• [What to do] When the word "compared" appears in a line of the data below, list that line.

****************

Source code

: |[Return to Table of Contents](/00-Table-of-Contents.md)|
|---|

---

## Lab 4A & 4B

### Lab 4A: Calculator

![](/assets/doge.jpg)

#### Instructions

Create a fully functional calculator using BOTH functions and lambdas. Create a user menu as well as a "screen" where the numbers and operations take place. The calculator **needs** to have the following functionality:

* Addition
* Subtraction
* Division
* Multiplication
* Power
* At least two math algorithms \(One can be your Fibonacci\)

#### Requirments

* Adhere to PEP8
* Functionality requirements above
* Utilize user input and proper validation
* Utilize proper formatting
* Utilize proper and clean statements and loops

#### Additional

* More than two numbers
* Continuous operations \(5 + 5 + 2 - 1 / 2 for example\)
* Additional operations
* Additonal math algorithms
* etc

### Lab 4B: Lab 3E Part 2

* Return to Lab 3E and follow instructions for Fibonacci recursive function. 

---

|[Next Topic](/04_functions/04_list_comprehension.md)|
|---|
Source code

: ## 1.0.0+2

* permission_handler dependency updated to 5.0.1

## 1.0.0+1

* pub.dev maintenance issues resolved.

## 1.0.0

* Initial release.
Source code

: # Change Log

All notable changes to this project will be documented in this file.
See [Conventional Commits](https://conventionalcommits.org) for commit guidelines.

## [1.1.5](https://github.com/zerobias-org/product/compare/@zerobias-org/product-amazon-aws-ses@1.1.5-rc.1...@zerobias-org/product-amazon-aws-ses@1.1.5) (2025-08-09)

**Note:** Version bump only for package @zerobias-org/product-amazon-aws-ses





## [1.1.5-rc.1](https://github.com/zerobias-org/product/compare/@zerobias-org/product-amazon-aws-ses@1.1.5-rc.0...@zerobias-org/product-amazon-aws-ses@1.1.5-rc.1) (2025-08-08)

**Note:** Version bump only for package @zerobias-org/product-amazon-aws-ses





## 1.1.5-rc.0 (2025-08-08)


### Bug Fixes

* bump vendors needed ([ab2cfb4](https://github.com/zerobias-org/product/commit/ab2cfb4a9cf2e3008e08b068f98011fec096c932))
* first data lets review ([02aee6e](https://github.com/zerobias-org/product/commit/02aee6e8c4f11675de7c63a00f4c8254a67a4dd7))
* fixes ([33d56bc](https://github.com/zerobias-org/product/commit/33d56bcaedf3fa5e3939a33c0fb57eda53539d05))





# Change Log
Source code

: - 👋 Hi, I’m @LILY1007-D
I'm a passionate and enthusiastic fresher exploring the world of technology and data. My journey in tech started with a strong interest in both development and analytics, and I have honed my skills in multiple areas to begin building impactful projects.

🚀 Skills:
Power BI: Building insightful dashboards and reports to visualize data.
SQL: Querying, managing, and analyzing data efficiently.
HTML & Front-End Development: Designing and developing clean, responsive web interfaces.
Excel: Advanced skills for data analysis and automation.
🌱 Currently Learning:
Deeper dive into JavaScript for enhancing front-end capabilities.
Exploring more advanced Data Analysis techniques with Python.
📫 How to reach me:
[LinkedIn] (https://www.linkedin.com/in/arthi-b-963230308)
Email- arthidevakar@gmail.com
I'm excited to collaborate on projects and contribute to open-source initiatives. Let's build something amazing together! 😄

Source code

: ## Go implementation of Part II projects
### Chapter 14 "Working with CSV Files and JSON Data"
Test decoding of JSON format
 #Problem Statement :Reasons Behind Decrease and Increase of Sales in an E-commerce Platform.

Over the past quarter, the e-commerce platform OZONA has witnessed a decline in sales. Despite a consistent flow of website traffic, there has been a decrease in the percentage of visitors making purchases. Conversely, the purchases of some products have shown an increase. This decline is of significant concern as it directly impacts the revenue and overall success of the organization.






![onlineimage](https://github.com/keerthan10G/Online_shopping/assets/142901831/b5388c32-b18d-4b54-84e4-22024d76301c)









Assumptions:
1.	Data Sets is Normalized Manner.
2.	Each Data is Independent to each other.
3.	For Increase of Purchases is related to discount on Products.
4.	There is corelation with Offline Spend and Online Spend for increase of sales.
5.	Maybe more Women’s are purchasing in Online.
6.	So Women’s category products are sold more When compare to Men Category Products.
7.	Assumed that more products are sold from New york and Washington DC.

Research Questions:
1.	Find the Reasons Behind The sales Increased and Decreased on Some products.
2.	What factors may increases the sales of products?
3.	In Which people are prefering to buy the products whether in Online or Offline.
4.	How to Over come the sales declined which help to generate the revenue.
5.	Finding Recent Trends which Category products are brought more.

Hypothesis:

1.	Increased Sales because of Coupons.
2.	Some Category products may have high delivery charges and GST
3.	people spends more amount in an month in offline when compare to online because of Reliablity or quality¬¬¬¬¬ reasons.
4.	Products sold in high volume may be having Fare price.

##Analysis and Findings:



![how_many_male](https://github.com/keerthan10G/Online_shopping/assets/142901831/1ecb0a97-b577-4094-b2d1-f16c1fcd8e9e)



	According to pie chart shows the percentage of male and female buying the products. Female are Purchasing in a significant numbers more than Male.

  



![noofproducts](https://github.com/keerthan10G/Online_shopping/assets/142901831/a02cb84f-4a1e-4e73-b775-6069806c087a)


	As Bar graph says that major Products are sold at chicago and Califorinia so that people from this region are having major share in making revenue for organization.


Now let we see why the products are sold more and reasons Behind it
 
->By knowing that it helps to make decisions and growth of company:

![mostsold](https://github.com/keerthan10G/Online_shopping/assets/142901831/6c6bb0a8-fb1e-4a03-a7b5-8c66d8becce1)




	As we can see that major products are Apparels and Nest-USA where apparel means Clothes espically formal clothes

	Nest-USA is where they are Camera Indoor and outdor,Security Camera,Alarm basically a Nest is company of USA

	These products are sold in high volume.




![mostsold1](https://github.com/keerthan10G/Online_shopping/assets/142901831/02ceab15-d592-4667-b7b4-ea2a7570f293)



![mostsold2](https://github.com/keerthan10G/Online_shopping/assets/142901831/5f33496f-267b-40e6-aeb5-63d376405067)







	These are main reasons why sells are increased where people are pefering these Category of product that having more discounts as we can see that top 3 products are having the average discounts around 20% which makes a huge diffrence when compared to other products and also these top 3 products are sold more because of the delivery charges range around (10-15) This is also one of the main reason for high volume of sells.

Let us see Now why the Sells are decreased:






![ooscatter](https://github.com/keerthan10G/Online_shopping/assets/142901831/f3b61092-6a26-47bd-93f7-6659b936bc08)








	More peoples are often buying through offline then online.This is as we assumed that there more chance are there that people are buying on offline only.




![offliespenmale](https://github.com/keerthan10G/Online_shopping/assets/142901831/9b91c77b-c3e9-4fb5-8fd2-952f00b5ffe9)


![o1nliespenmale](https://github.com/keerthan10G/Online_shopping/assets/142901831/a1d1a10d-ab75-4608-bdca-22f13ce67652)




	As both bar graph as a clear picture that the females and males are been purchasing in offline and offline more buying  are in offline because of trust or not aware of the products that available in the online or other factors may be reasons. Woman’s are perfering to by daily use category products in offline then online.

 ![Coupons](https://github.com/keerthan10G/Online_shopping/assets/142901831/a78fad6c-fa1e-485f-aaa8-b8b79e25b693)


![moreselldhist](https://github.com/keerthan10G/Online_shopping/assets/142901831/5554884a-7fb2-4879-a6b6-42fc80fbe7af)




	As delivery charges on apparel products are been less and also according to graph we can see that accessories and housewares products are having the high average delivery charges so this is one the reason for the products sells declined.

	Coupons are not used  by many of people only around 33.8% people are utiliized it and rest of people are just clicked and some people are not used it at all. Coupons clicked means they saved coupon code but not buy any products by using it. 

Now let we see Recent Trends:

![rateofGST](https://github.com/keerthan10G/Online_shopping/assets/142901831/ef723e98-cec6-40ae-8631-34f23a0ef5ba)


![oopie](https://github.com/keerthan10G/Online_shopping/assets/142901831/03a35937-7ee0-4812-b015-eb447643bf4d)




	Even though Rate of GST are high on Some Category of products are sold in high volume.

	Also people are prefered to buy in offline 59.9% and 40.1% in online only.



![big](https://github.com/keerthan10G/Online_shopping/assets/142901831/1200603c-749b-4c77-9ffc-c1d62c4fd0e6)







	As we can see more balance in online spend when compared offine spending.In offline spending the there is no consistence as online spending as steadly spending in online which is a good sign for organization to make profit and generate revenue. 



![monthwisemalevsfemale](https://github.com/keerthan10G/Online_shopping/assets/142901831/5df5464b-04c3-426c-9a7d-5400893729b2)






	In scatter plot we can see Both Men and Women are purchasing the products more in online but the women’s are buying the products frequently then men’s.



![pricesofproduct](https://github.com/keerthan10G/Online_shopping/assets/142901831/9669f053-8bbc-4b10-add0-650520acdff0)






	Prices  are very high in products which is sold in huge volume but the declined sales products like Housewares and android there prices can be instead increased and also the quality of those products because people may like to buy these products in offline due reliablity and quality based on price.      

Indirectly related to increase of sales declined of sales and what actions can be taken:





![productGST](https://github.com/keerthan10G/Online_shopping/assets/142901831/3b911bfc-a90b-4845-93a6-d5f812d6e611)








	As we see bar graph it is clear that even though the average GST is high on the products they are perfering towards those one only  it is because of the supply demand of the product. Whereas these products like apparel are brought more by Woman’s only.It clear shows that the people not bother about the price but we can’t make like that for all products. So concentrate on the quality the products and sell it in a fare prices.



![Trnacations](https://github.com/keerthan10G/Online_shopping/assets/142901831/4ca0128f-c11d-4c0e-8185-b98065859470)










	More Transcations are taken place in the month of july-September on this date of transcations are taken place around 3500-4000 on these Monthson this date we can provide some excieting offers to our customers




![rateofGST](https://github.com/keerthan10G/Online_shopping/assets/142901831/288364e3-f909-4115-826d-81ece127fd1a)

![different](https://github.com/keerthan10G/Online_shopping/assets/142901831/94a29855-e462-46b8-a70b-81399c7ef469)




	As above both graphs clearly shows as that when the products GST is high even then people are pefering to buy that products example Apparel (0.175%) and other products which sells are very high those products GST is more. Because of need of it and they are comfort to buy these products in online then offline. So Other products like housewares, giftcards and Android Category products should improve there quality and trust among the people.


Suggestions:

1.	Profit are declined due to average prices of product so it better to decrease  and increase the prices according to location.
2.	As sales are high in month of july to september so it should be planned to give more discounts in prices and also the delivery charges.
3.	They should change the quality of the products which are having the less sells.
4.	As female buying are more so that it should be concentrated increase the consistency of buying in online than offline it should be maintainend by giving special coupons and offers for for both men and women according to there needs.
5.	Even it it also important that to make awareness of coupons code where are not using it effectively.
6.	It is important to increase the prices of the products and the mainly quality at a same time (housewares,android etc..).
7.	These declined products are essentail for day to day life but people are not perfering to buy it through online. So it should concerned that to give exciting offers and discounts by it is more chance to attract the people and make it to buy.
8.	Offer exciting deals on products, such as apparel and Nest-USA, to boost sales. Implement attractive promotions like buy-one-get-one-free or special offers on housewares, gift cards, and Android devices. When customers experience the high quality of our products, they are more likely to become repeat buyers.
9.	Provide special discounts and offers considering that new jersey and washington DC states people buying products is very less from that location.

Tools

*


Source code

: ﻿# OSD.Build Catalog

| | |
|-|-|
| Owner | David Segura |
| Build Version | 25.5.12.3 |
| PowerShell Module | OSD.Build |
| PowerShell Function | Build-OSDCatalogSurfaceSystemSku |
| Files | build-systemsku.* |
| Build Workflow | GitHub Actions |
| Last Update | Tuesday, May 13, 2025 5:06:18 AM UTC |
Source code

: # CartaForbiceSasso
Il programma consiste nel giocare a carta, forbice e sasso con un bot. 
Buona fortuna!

****************

• [Expected answer]
	These are main reasons why sells are increased where people are pefering these Category of product that having more discounts as we can see that top 3 products are having the average discounts around 20% which makes a huge diffrence when compared to other products and also these top 3 products are sold more because of the delivery charges range around (10-15) This is also one of the main reason for high volume of sells.
	As we can see more balance in online spend when compared offine spending.In offline spending the there is no consistence as online spending as steadly spending in online which is a good sign for organization to make profit and generate revenue. 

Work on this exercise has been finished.